## Work request:
Pull every line with "sparse" from the data below and copy it.

Records excerpted from a collection
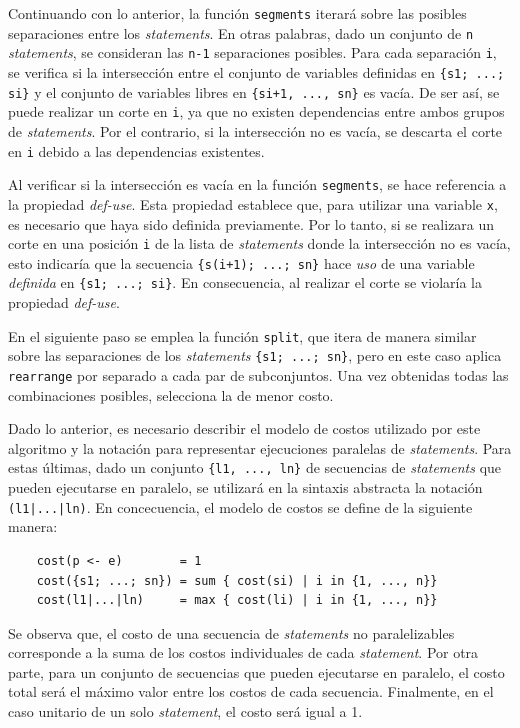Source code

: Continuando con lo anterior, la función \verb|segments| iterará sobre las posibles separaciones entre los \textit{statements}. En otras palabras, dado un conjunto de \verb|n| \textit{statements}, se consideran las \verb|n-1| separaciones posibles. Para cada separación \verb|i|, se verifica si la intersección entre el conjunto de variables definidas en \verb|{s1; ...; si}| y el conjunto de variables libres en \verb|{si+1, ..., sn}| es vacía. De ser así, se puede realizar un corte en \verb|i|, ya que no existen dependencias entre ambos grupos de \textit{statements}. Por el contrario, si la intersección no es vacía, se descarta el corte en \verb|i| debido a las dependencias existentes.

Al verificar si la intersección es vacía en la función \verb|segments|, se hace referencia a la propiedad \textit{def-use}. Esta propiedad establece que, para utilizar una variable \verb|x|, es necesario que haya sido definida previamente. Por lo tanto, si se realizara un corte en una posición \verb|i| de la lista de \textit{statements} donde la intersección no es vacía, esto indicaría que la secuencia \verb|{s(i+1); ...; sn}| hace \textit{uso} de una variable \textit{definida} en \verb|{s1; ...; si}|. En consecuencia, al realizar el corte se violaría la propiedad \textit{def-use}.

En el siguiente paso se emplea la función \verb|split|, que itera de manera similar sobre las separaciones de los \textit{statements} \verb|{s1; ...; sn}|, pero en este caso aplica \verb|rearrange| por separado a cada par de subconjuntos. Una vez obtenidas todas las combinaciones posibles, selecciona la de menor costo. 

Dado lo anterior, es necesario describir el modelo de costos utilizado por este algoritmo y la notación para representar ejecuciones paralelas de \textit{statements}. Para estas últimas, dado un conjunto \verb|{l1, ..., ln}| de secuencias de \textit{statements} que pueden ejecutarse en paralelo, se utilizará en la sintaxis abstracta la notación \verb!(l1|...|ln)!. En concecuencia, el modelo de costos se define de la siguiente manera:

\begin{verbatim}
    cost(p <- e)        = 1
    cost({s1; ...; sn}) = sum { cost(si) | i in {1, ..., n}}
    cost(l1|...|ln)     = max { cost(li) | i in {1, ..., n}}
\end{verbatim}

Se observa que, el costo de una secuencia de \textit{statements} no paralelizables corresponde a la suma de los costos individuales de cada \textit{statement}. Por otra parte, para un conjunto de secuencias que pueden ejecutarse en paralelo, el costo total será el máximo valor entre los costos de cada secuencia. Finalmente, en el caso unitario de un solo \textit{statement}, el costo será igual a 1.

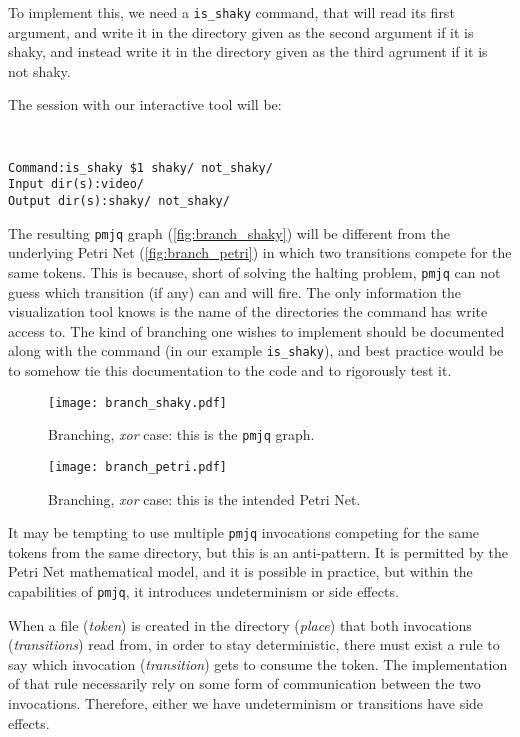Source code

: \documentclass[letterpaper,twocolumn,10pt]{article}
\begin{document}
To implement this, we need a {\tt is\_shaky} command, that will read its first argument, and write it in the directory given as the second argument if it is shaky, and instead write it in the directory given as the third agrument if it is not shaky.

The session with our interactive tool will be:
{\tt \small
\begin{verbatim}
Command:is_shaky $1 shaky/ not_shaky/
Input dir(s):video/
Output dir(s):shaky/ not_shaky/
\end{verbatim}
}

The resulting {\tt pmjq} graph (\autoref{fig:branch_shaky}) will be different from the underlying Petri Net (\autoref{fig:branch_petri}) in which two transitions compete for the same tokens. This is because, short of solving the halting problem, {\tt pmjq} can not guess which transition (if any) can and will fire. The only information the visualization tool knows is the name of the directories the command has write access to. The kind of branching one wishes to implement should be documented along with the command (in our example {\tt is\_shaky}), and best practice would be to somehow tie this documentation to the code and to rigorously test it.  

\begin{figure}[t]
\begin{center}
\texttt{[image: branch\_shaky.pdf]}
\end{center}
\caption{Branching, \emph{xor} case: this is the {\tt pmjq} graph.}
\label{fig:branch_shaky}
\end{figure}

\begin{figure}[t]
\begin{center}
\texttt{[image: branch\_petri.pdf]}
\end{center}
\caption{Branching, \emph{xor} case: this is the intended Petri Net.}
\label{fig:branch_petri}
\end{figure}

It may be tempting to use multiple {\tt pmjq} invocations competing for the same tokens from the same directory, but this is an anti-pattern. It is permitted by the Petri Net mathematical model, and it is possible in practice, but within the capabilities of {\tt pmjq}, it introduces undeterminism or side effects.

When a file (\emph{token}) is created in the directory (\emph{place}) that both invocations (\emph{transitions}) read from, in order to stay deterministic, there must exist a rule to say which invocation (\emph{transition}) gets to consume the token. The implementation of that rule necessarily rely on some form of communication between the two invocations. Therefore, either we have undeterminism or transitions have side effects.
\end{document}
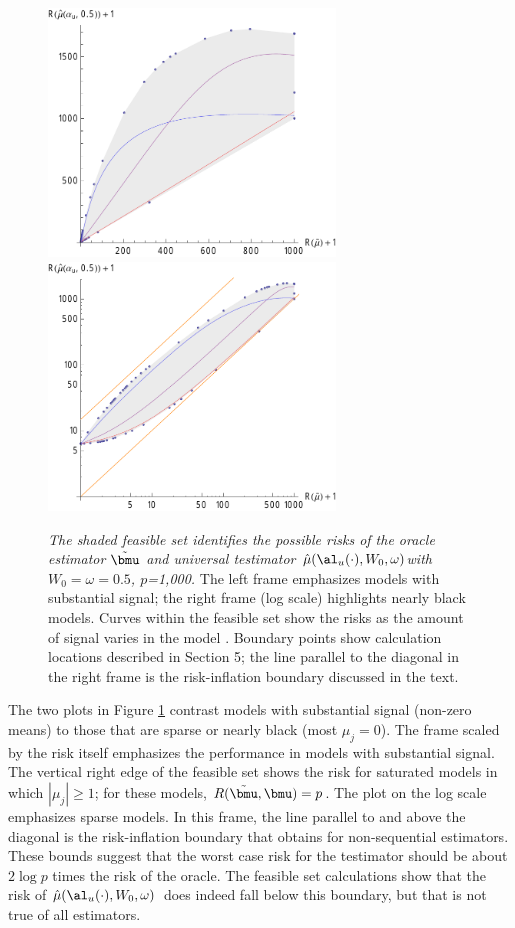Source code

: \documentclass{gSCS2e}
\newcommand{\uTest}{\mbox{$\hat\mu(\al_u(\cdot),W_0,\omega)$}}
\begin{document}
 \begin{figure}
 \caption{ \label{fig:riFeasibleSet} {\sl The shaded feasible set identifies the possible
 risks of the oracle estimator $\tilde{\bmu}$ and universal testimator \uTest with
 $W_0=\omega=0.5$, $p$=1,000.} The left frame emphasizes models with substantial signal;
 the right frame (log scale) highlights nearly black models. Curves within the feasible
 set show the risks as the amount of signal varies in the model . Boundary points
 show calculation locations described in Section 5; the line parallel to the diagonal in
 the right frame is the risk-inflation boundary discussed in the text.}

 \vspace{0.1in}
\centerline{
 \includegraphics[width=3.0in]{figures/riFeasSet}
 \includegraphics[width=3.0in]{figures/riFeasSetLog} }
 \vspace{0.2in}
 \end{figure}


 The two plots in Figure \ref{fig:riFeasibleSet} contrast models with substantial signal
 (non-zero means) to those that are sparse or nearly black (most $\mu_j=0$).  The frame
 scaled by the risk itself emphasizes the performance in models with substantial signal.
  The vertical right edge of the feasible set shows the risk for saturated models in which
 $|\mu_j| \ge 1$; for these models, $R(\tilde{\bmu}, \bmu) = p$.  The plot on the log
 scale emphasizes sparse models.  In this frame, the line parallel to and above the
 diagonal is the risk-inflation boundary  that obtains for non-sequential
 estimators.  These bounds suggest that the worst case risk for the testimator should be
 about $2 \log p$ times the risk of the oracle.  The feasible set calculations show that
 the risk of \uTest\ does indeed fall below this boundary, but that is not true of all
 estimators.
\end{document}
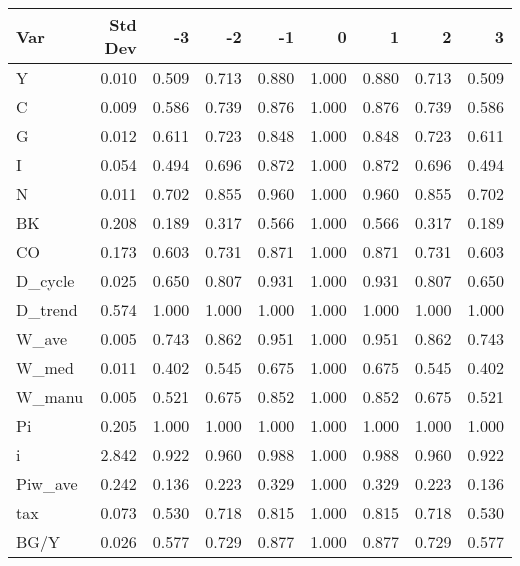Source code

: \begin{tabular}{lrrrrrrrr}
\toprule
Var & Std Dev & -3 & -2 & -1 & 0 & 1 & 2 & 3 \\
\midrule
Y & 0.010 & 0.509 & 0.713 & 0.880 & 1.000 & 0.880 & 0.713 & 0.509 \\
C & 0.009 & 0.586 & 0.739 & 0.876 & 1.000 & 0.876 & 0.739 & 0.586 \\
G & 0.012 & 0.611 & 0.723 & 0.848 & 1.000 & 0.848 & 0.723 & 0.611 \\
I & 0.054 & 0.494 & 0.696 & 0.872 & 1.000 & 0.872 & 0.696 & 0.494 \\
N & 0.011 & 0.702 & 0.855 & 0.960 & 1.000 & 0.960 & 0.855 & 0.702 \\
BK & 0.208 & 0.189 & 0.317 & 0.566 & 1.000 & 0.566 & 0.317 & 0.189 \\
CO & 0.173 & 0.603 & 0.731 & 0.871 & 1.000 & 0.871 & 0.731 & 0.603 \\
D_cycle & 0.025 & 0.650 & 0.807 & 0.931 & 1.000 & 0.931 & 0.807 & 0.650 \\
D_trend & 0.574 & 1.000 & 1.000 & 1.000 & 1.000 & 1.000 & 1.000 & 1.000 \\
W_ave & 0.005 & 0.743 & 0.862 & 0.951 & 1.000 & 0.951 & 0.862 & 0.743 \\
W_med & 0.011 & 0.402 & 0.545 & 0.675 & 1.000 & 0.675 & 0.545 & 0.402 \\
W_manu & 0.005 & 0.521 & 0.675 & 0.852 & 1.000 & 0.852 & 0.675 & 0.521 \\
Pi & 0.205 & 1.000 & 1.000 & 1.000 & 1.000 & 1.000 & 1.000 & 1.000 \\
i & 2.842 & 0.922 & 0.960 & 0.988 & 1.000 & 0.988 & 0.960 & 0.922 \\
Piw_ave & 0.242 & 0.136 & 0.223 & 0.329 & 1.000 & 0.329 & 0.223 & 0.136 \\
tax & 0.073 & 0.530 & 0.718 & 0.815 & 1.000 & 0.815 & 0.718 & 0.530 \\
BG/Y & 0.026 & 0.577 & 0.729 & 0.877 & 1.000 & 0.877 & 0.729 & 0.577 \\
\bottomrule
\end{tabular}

## Exercise response:
 (non-zero means) to those that are sparse or nearly black (most $\mu_j=0$).  The frame
 scale emphasizes sparse models.  In this frame, the line parallel to and above the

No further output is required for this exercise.